When it comes to exercise, yoga is most definitely in vogue – all over the country yoga studios are opening and offering classes for beginners right through to experts.
The list of benefits is nearly endless – practicing yoga regularly can improve balance, moderate pain, increase flexibility and even improve sleep quality and fight depression.
Over 50s often complain of feeling stiff, particularly after sitting still for a longer period of time like a car ride or through a film. You might even notice you’re not as flexible as you used to be, and find tasks like bending down to tie your shoes or reaching to the top shelf not quite as effortless as they once were.

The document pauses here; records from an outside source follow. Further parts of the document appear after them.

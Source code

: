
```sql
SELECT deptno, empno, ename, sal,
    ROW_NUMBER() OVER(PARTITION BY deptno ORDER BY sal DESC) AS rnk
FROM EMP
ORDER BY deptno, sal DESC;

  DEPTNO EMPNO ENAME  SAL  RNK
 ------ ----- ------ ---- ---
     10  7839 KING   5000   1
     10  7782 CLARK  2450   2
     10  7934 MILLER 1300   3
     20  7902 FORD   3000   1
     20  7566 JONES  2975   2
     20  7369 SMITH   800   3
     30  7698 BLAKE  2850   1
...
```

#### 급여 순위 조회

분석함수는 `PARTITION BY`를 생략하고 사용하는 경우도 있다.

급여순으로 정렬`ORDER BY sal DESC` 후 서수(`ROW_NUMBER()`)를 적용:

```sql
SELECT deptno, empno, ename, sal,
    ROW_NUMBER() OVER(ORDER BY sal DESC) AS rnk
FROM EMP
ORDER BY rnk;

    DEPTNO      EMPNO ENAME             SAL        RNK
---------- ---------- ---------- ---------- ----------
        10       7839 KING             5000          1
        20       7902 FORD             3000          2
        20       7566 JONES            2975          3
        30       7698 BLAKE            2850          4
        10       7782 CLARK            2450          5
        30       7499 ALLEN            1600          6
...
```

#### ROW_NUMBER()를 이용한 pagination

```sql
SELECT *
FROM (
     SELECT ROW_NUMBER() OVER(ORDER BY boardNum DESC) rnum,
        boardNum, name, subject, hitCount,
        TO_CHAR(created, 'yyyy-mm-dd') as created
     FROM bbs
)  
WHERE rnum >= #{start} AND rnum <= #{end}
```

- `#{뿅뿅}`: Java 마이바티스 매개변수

If any of that sounds familiar, why not consider yoga? There are great beginner classes that can help you learn the basics when you’re starting out, plus excellent online fitness videos and DVDs that can teach you the poses and help you practice in the comfort of your own home.

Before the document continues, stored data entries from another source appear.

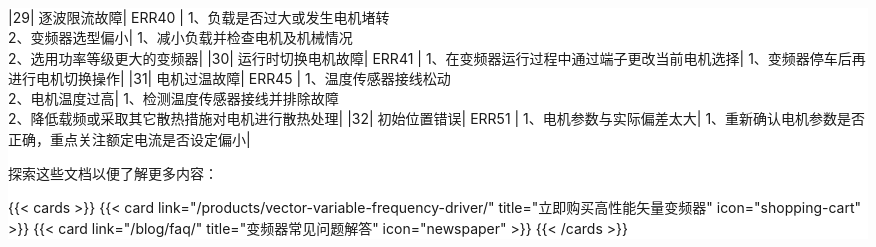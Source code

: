 |29|  逐波限流故障|    ERR40  | 1、负载是否过大或发生电机堵转</br>2、变频器选型偏小| 1、减小负载并检查电机及机械情况</br>2、选用功率等级更大的变频器|
|30|  运行时切换电机故障|    ERR41  | 1、在变频器运行过程中通过端子更改当前电机选择| 1、变频器停车后再进行电机切换操作|
|31|  电机过温故障|    ERR45  | 1、温度传感器接线松动</br>2、电机温度过高| 1、检测温度传感器接线并排除故障</br>2、降低载频或采取其它散热措施对电机进行散热处理|
|32|  初始位置错误|    ERR51  | 1、电机参数与实际偏差太大| 1、重新确认电机参数是否正确，重点关注额定电流是否设定偏小|



探索这些文档以便了解更多内容：

{{< cards >}}
  {{< card link="/products/vector-variable-frequency-driver/" title="立即购买高性能矢量变频器" icon="shopping-cart" >}}
  {{< card link="/blog/faq/" title="变频器常见问题解答" icon="newspaper" >}}
{{< /cards >}}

Not quite convinced? Here are some of the other benefits of practicing yoga as you age…
It’s low impact
Many fitness experts recommend low impact workouts for the over 50s because in general these exercises put less strain on joints and bones. Yoga is a great example of a low impact workout – it’s gentle enough but still offers some cardio and lots of excellent resistance training and stretching to help build and improve muscle tone.
It can improve your range of motion
Practicing yoga just a few times a week can improve your flexibility and range of motion, something that’s particularly important as we get older. Our range of motion naturally declines as we age and carries the risk of greater injury from falls and can get in the way of daily life.
Yoga is a great antidote to that; regular stretching will help improve spinal flexibility and prevent falls by working on your balance – with each class you will be strengthening your lower body, particularly ankles and knees.
It combats arthritis pain
Yoga is an excellent exercise for arthritis sufferers because it promotes strength and flexibility but is still gentle at the same time. Research even suggests it can reduce pain and mobility problems in people with knee osteoarthritis. If you’re an arthritis sufferer, speak to your GP or physiotherapist about whether integrating yoga into your exercise routine is safe and appropriate for you.
It’s for body and for mind
Exercise of any kind can help improve your sleep quality and relieve stress, and this is especially true of yoga – the practice itself is as much about the body as the mind, and through breathing techniques and meditation, practicing yoga can help you deal with stress and anxiety in the process.
Have you ever given yoga a go? What impact has it made on your life?